GIVEN INFORMATION:
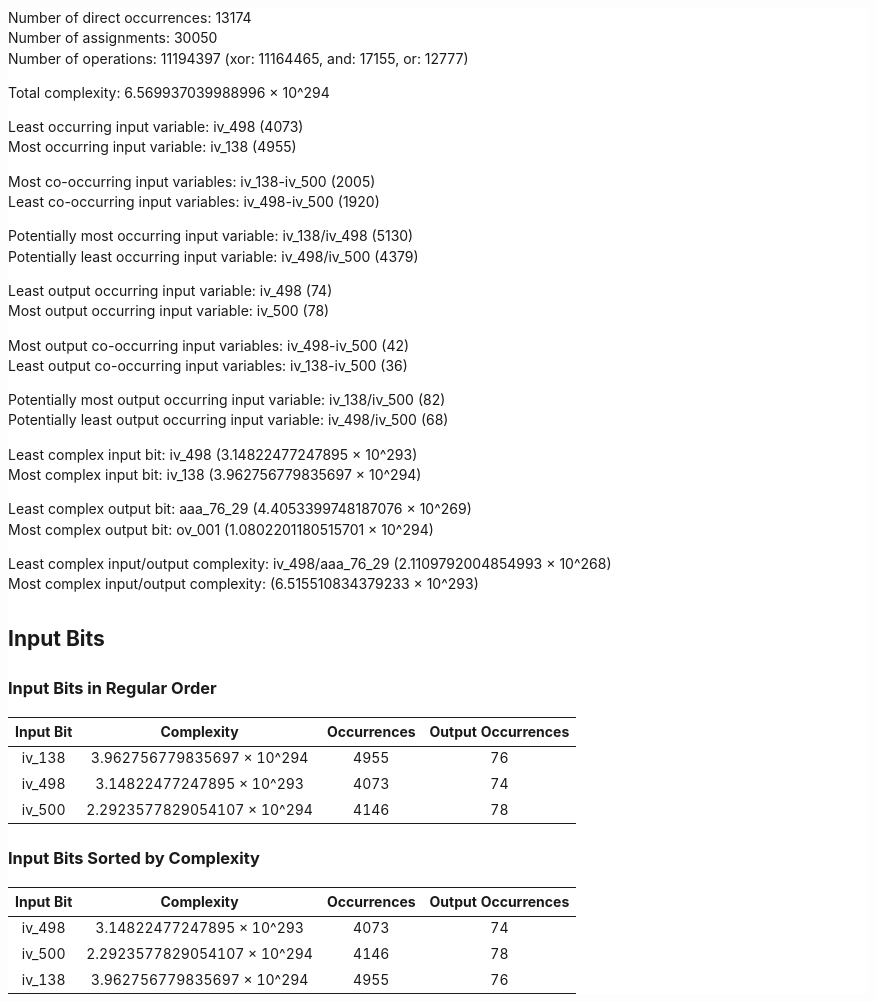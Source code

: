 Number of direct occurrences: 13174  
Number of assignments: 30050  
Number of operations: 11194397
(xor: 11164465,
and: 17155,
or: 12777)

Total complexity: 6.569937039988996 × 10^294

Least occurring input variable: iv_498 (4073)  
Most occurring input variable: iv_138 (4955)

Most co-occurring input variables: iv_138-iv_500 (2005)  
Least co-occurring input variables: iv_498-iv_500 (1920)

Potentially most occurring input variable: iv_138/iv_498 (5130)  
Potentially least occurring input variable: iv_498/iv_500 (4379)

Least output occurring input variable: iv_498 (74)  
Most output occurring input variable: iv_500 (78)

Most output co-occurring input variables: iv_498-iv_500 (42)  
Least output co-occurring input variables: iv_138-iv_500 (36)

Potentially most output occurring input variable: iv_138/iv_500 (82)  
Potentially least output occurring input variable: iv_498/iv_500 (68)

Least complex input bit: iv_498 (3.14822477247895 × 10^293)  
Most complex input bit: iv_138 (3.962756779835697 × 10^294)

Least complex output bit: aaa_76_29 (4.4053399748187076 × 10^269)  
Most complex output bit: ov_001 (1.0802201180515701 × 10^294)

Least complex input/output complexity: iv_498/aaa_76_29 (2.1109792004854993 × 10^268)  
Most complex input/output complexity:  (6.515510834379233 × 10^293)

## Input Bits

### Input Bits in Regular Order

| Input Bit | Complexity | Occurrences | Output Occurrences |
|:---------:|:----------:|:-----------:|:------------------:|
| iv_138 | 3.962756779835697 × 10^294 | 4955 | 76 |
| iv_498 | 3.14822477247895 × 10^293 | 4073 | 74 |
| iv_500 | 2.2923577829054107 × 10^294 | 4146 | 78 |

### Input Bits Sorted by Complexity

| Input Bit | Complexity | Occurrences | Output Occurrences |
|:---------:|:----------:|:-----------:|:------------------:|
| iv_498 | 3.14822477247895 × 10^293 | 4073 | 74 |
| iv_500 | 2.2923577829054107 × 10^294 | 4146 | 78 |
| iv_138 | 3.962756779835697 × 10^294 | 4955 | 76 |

==

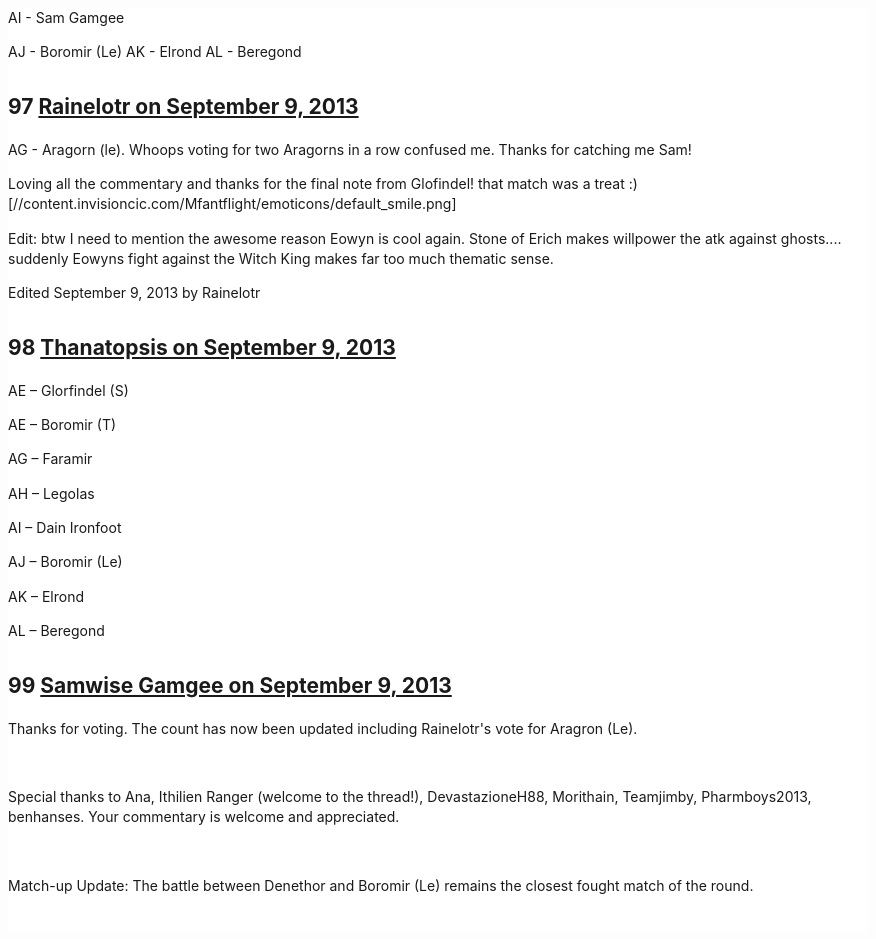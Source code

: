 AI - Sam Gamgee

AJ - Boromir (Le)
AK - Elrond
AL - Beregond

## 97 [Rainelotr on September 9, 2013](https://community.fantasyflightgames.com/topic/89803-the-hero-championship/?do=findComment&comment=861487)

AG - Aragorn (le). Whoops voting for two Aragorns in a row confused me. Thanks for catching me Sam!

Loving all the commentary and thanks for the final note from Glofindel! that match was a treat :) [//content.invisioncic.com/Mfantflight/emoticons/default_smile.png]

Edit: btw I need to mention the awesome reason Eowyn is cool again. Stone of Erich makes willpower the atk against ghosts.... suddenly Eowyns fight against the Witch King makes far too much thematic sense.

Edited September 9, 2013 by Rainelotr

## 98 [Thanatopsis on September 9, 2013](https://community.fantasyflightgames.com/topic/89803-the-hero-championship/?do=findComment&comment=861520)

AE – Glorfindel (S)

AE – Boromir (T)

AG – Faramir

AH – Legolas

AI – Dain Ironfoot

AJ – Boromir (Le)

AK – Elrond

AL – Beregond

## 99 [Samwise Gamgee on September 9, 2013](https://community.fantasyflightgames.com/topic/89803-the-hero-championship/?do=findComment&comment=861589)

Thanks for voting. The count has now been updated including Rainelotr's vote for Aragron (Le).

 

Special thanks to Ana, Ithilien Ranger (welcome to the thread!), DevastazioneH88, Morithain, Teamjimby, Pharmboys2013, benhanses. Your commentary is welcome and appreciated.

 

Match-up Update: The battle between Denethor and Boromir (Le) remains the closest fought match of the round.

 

==

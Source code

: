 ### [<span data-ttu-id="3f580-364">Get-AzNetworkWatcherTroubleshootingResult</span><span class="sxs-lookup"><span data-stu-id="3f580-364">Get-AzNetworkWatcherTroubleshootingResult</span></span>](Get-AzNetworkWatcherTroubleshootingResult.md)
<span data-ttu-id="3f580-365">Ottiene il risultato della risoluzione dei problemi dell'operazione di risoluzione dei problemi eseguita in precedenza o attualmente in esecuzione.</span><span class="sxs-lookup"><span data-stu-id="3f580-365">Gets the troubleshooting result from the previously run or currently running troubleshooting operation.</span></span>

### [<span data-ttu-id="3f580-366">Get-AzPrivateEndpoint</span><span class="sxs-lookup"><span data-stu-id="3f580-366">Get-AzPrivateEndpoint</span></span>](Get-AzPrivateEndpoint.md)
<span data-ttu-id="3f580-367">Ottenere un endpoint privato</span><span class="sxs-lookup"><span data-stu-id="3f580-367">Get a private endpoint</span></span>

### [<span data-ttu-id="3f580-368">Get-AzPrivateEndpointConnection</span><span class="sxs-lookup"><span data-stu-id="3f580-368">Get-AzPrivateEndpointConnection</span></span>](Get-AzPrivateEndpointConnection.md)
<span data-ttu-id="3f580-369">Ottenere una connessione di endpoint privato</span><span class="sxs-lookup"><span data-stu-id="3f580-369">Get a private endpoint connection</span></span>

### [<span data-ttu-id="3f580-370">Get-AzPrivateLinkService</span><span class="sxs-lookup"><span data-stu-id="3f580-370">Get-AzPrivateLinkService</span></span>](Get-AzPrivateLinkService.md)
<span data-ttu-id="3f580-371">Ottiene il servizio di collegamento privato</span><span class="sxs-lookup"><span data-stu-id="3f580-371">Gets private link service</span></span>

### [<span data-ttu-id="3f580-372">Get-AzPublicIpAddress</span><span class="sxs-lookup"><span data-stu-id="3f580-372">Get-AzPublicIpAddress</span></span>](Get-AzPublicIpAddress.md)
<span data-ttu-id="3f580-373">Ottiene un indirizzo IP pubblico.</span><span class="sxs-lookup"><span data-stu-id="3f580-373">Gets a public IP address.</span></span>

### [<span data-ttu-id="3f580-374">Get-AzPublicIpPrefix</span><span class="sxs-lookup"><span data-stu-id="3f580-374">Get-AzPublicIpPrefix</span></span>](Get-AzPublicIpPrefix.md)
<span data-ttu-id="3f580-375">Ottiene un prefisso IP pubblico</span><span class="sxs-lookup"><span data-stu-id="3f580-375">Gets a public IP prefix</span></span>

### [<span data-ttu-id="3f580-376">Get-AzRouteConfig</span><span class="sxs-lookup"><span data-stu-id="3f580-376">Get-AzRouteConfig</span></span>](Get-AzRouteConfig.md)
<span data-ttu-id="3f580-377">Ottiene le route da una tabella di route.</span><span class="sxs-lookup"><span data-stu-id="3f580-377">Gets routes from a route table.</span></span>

INSTRUCTIONS FOR THE TASK: Looking at the records above, return exactly the lines from the line with "AI – Dain Ironfoot" to the line with "## 99 [Samwise", both ends included.

TASK RESULT:
AI – Dain Ironfoot

AJ – Boromir (Le)

AK – Elrond

AL – Beregond

## 99 [Samwise Gamgee on September 9, 2013](https://community.fantasyflightgames.com/topic/89803-the-hero-championship/?do=findComment&comment=861589)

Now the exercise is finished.